• Trois petits extraits autour de la notion de #frontières et de #territoire dans le livre de #Luc_Cambrézy, « Réfugiés et exilés : crise des sociétés, crise des territoires ».
    C’est plutôt inspirant.

    Les frontières politiques des Etats - parce qu’elles résultent de constructions sociales dans un espace continu - sont des limites anthropiques, nées de circonstances historiques particulières à chaque pays et à chaque cas. Cette observation s’oppose donc à l’idée qu’il y aurait de "bonnes" et de "mauvaises" frontières comme à l’hypothèse de l’existence de frontières "naturelles". On ne voit pas en quoi, en effet, le milieu d’un fleuve ou la crête d’une montagne constituerait une meilleure frontière et une limite moins artificielle qu’un tracé suivant un méridien. De ce fait, les propos habituels sur l’artificialité des frontières étatiques en Afrique s’effondrent et l’arbitraire de leur tracé ne peut en rien être interprété comme l’une des causes des guerres et du sous-développement. C’est d’ailleurs l’une des raisons pour lesquelles les frontières interviennent si peu dans l’origine des guerres.
    Or, on continue d’entretenir l’idée qu’il y aurait des "bonnes" frontières permettant que la réalité de l’Etat-nation s’impose d’elle-même, comme une évidence. Le droit international - en affirmant l’intangibilité du tracé de limites politiques des Etats et l’inadmissibilité de l’acquisition de territoires par la guerre – a largement contribué à réifier la nation, ou tout au moins, son concept. Ce faisant, la multiplication des conflits identitaires et des mouvements sécessionnistes est à considérer au regard de ce culte de la frontière et du territoire. Ce culte fait le choix de la différence plutôt que celui du cousinage et du voisinage. Il est la conséquence d’une perception délibérément limitée du réel par les discontinuités que cette perception introduit dans l’espace comme dans le champ social. Or, cette limite, ces limites faudrait-il plutôt dire, sont celles que se donnent les sociétés, elles n’ont rien d’immanentes ; elle sont ce que le rapport d’une société avec les sociétés environnantes permet qu’elles soient. Comme pour l’ethnie, la division artificielle des territoires s’est partout imposée. Pour le meilleur comme pour le pire, elle gouverne le monde et semble empêcher de penser l’espace géographique et social comme une totalité - qui n’est pas infinie, certes - mais pourtant continue. (Cambrézy, 2001 : 209-210)
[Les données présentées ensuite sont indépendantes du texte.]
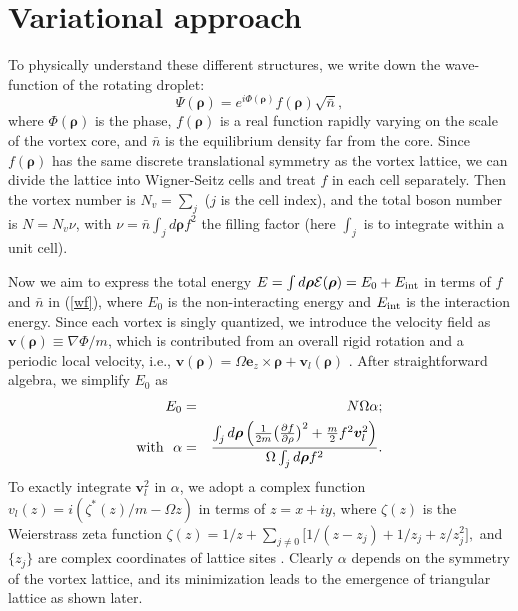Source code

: \documentclass[reprint,aps,pra,twocolumn,superscriptaddress]{revtex4-1}
\begin{document}
\section{Variational approach}
To physically understand these different structures, we write down the wave-function of the rotating droplet:
\begin{equation} 
    \Psi(\bm{\rho})=e^{i \Phi(\bm{\rho})}f(\bm{\rho})\sqrt{\bar{n}}, \label{wf}
\end{equation}
where $\Phi(\bm{\rho})$ is the phase, $f(\bm{\rho})$ is a real function rapidly varying on the scale of the vortex core, and $\bar{n}$ is the equilibrium density far from the core. Since $f(\bm{\rho})$ has the same discrete translational symmetry as the vortex lattice, we can divide the lattice into Wigner-Seitz cells and treat $f$ in each cell separately. Then the vortex number is $N_v=\sum_j$ ($j$ is the cell index), and the total boson number is $N= N_v \nu$, with $\nu=\bar{n} \int_j d\bm{\rho} f^2$  the filling factor (here $\int_j$ is to integrate within a unit cell).

Now we aim to  express the total energy $E=\int d{\bm{\rho}} {\cal{E}}(\bm{\rho}) = E_0+E_{\rm int}$  in terms of $f$ and $\bar{n}$ in (\ref{wf}), where $E_0$ is the non-interacting energy and $E_{\rm int}$ is the interaction energy. Since each vortex is singly quantized, we introduce the velocity field as $\bm{v}(\bm{\rho})\equiv \nabla \Phi/m$, which is contributed from an overall rigid rotation and a periodic local velocity, i.e., $\bm{v}(\bm{\rho})=\Omega \bm{e}_z\times \bm{\rho} + \bm{v}_l(\bm{\rho})$ \cite{Tkachenko1966}. After straightforward algebra, we simplify  $E_0$ as
\begin{eqnarray}
E_0&=&N\Omega \alpha; \label{E0} \\
{\rm with} \ \    \alpha &=& \frac{ \int_j d\bm{\rho} \left( \frac{1}{2m}\big(\frac{\partial
     f}{\partial \rho}\big)^2 + \frac{m}{2} f^2 \bm{v}_l^2\right)}{ \Omega \int_j d\bm{\rho}f^2}. \nonumber
\end{eqnarray}
To exactly integrate  $\bm{v}_l^2$ in $\alpha$, we adopt a complex function $v_l(z) = i (\zeta^*(z)/m - \Omega z)$ in terms of $z=x+iy$, where $\zeta(z)$ is the Weierstrass zeta function
$
    \zeta(z) = 1/{z} + \sum_{j\ne0}\big[{1/(z-z_j)} + 1/{z_j} + {z}/{z_j^2}\big],
$
and $\{z_j\}$ are complex coordinates of lattice sites  \cite{Akhiezer1990:ElementsTheoryElliptic}. %
Clearly $\alpha$ depends on the symmetry of the vortex lattice, and its minimization  leads to the emergence of triangular lattice as shown later.
\end{document}
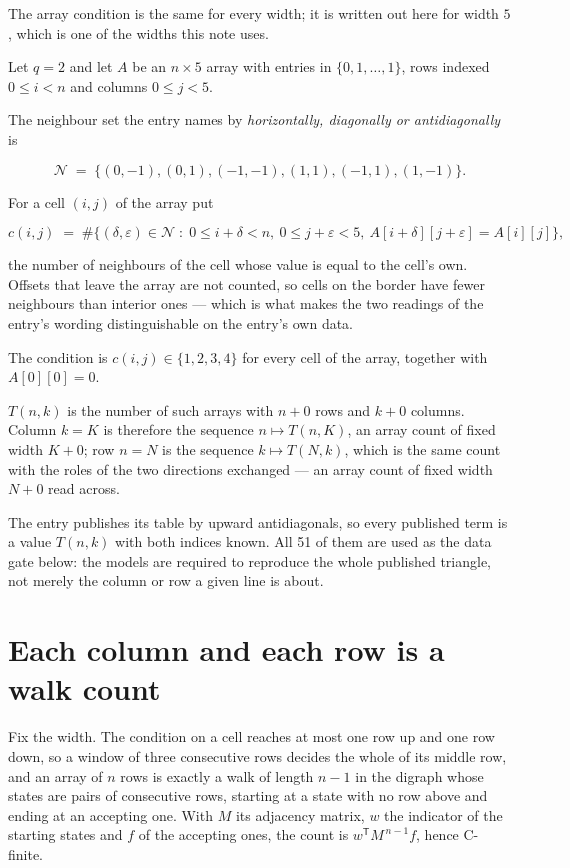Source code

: \documentclass[11pt]{article}
\theoremstyle{definition}
\begin{document}
The array condition is the same for every width; it is written out here for width $5$, which is one of the widths this note uses.

Let $q = 2$ and let $A$ be an $n \times 5$ array with entries in $\{0,1,\dots,1\}$, rows indexed $0 \le i < n$ and columns $0 \le j < 5$.

The neighbour set the entry names by {\itshape horizontally, diagonally or antidiagonally} is

\[\mathcal{N} \;=\; \{(0,-1), (0,1), (-1,-1), (1,1), (-1,1), (1,-1)\}.\]

For a cell $(i,j)$ of the array put

\[c(i,j) \;=\; \#\bigl\{(\delta,\varepsilon)\in\mathcal{N} \;:\; 0\le i+\delta<n,\ 0\le j+\varepsilon<5,\ A[i+\delta][j+\varepsilon] = A[i][j]\bigr\},\]

the number of neighbours of the cell whose value is equal to the cell's own. Offsets that leave the array are not counted, so cells on the border have fewer neighbours than interior ones --- which is what makes the two readings of the entry's wording distinguishable on the entry's own data.

The condition is $c(i,j) \in \{1, 2, 3, 4\}$ for every cell of the array, together with $A[0][0]=0$.

$T(n,k)$ is the number of such arrays with $n + 0$ rows and $k + 0$ columns. Column $k = K$ is therefore the sequence $n \mapsto T(n,K)$, an array count of fixed width $K + 0$; row $n = N$ is the sequence $k \mapsto T(N,k)$, which is the same count with the roles of the two directions exchanged --- an array count of fixed width $N + 0$ read across.

The entry publishes its table by upward antidiagonals, so every published term is a value $T(n,k)$ with both indices known. All 51 of them are used as the data gate below: the models are required to reproduce the whole published triangle, not merely the column or row a given line is about.

\section{Each column and each row is a walk count}

Fix the width. The condition on a cell reaches at most one row up and one row down, so a window of three consecutive rows decides the whole of its middle row, and an array of $n$ rows is exactly a walk of length $n-1$ in the digraph whose states are pairs of consecutive rows, starting at a state with no row above and ending at an accepting one. With $M$ its adjacency matrix, $w$ the indicator of the starting states and $f$ of the accepting ones, the count is $w^{\mathsf T}M^{\,n-1}f$, hence C-finite.
\end{document}
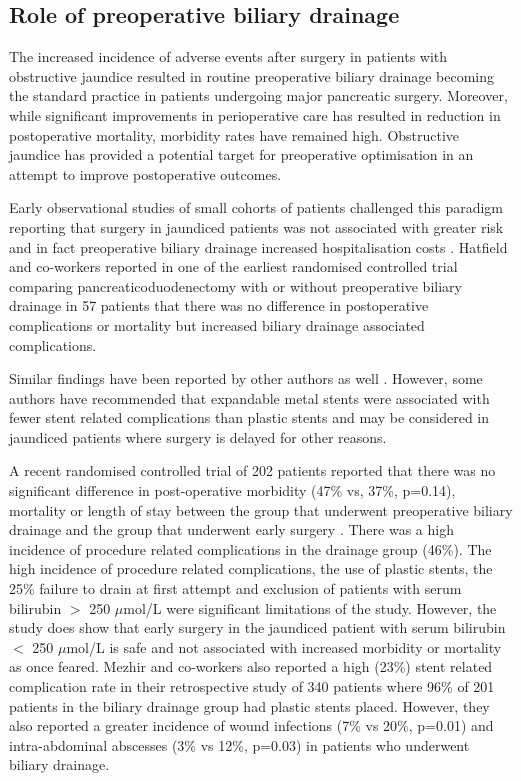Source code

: \subsection{Role of preoperative biliary drainage}
\label{sec:preoperative_biliary_drainage}
The increased incidence of adverse events after surgery in patients with obstructive jaundice resulted in routine preoperative biliary drainage becoming the standard practice in patients undergoing major pancreatic surgery. 
Moreover, while significant improvements in perioperative care has resulted in reduction in postoperative mortality, morbidity rates have remained high. 
Obstructive jaundice has provided a potential target for preoperative optimisation in an attempt to improve postoperative outcomes. 

Early observational studies of small cohorts of patients challenged this paradigm reporting that surgery in jaundiced patients was not associated with greater risk and in fact preoperative biliary drainage increased hospitalisation costs \parencite{snellen_influence_1985, bakkevold_morbidity_1993, pitt_does_1985}. 
Hatfield and co-workers reported in one of the earliest randomised controlled trial comparing pancreaticoduodenectomy with or without preoperative biliary drainage in 57 patients that there was no difference in postoperative complications or mortality but increased biliary drainage associated complications. \parencite{hatfield_preoperative_1982}

Similar findings have been reported by other authors as well \parencite{lai_preoperative_1994, lai_preoperative_1994, jagannath_effect_2005}. 
However, some authors have recommended that expandable metal stents were associated with fewer stent related complications than plastic stents and may be considered in jaundiced patients where surgery is delayed for other reasons. \parencite{wasan_use_2005, mullen_pancreaticoduodenectomy_2005}

A recent randomised controlled trial of 202 patients reported that there was no significant difference in post-operative morbidity (47\% vs, 37\%, p=0.14), mortality or length of stay between the group that underwent preoperative biliary drainage and the group that underwent early surgery \parencite{van_der_gaag_preoperative_2010}. 
There was a high incidence of procedure related complications in the drainage group (46\%). 
The high incidence of procedure related complications, the use of plastic stents, the 25\% failure to drain at first attempt and exclusion of patients with serum bilirubin $>$ 250 $\mu$mol/L were significant limitations of the study. 
However, the study does show that early surgery in the jaundiced patient with serum bilirubin $<$ 250 $\mu$mol/L is safe and not associated with increased morbidity or mortality as once feared. 
Mezhir and co-workers also reported a high (23\%) stent related complication rate in their retrospective study of 340 patients where 96\% of 201 patients in the biliary drainage group had plastic stents placed. 
However, they also reported a greater incidence of wound infections (7\% vs 20\%, p=0.01) and intra-abdominal abscesses (3\% vs 12\%, p=0.03) in patients who underwent biliary drainage.

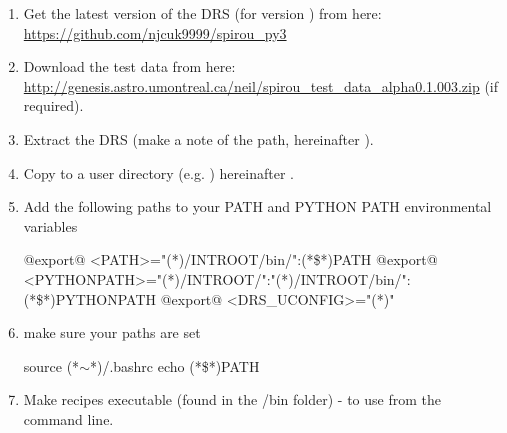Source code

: \begin{enumerate}

\item Get the latest version of the DRS (for \instrument version \MyCodeVersion) from here: \url{https://github.com/njcuk9999/spirou_py3}

\item Download the test data from here: \url{http://genesis.astro.umontreal.ca/neil/spirou_test_data_alpha0.1.003.zip} (if required).

\item Extract the DRS (make a note of the path, hereinafter \InstallDIR).

\item Copy \InstallDIR{} to a user directory (e.g. ) hereinafter \userDIR.

\item Add the following paths to your PATH and PYTHON PATH environmental variables

	\begin{bashbox}[title={e.g. in $\sim$/.bashrc}]
	@export@ <PATH>="(*\InstallDIR*)/INTROOT/bin/":{(*\$*)PATH}
	@export@ <PYTHONPATH>="(*\InstallDIR*)/INTROOT/":"(*\InstallDIR*)/INTROOT/bin/":{(*\$*)PYTHONPATH}
	@export@ <DRS_UCONFIG>="(*\userDIR*)"
	\end{bashbox}

\item make sure your paths are set
	\begin{cmdbox}
	source (*$\sim$*)/.bashrc
	echo (*\$*)PATH
	\end{cmdbox}

\item Make recipes executable (found in the \InstallDIR/bin folder) - to use from the command line.


\end{enumerate}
    Je ne nie pas l’existence des différences, je nie seulement la "qualité" des frontières lorsque celles-ci cristallisent des différences qui ne sont en fait que des nuances. Car les catégories dans lesquelles nous ordonnons le réel ne sont pas étanches ni même clairement définies, et les choses ne sont ni simples, ni blanches ou noires. Si elles l’étaient, alors l’histoire serait différente ; dans un vieil Etat-nation comme la France, nous n’aurions pas ce débat sur l’appartenance de la Corse à la République ; il n’y aurait pas eu, au Rwanda, des « Hutus modérés » massacrés ; il n’y aurait pas des Palestiniens de nationalité israélienne. A situation complexe, réponses complexes. Dès lors, le seul "mérite" des frontières, des catégories et des classes est de simplifier. Mais c’est toujours au risque du simplisme. (Cambrézy, 2001 : 210-211)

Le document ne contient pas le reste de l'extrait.